▶ _Exercise details_: Every record must be given again word for word; no picture belongs in the copy.

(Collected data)
■ ■ ■ ■

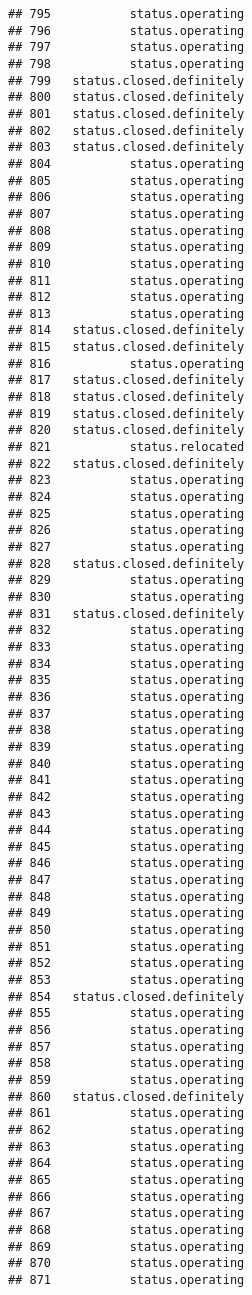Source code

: \documentclass[
]{article}
\begin{document}
\begin{verbatim}
## 795           status.operating
## 796           status.operating
## 797           status.operating
## 798           status.operating
## 799   status.closed.definitely
## 800   status.closed.definitely
## 801   status.closed.definitely
## 802   status.closed.definitely
## 803   status.closed.definitely
## 804           status.operating
## 805           status.operating
## 806           status.operating
## 807           status.operating
## 808           status.operating
## 809           status.operating
## 810           status.operating
## 811           status.operating
## 812           status.operating
## 813           status.operating
## 814   status.closed.definitely
## 815   status.closed.definitely
## 816           status.operating
## 817   status.closed.definitely
## 818   status.closed.definitely
## 819   status.closed.definitely
## 820   status.closed.definitely
## 821           status.relocated
## 822   status.closed.definitely
## 823           status.operating
## 824           status.operating
## 825           status.operating
## 826           status.operating
## 827           status.operating
## 828   status.closed.definitely
## 829           status.operating
## 830           status.operating
## 831   status.closed.definitely
## 832           status.operating
## 833           status.operating
## 834           status.operating
## 835           status.operating
## 836           status.operating
## 837           status.operating
## 838           status.operating
## 839           status.operating
## 840           status.operating
## 841           status.operating
## 842           status.operating
## 843           status.operating
## 844           status.operating
## 845           status.operating
## 846           status.operating
## 847           status.operating
## 848           status.operating
## 849           status.operating
## 850           status.operating
## 851           status.operating
## 852           status.operating
## 853           status.operating
## 854   status.closed.definitely
## 855           status.operating
## 856           status.operating
## 857           status.operating
## 858           status.operating
## 859           status.operating
## 860   status.closed.definitely
## 861           status.operating
## 862           status.operating
## 863           status.operating
## 864           status.operating
## 865           status.operating
## 866           status.operating
## 867           status.operating
## 868           status.operating
## 869           status.operating
## 870           status.operating
## 871           status.operating

\end{verbatim}
\end{document}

■ ■ ■ ■

▶ _Task solution_:
Source code

: \documentclass[
]{article}
\begin{document}
\begin{verbatim}
## 795           status.operating
## 796           status.operating
## 797           status.operating
## 798           status.operating
## 799   status.closed.definitely
## 800   status.closed.definitely
## 801   status.closed.definitely
## 802   status.closed.definitely
## 803   status.closed.definitely
## 804           status.operating
## 805           status.operating
## 806           status.operating
## 807           status.operating
## 808           status.operating
## 809           status.operating
## 810           status.operating
## 811           status.operating
## 812           status.operating
## 813           status.operating
## 814   status.closed.definitely
## 815   status.closed.definitely
## 816           status.operating
## 817   status.closed.definitely
## 818   status.closed.definitely
## 819   status.closed.definitely
## 820   status.closed.definitely
## 821           status.relocated
## 822   status.closed.definitely
## 823           status.operating
## 824           status.operating
## 825           status.operating
## 826           status.operating
## 827           status.operating
## 828   status.closed.definitely
## 829           status.operating
## 830           status.operating
## 831   status.closed.definitely
## 832           status.operating
## 833           status.operating
## 834           status.operating
## 835           status.operating
## 836           status.operating
## 837           status.operating
## 838           status.operating
## 839           status.operating
## 840           status.operating
## 841           status.operating
## 842           status.operating
## 843           status.operating
## 844           status.operating
## 845           status.operating
## 846           status.operating
## 847           status.operating
## 848           status.operating
## 849           status.operating
## 850           status.operating
## 851           status.operating
## 852           status.operating
## 853           status.operating
## 854   status.closed.definitely
## 855           status.operating
## 856           status.operating
## 857           status.operating
## 858           status.operating
## 859           status.operating
## 860   status.closed.definitely
## 861           status.operating
## 862           status.operating
## 863           status.operating
## 864           status.operating
## 865           status.operating
## 866           status.operating
## 867           status.operating
## 868           status.operating
## 869           status.operating
## 870           status.operating
## 871           status.operating

\end{verbatim}
\end{document}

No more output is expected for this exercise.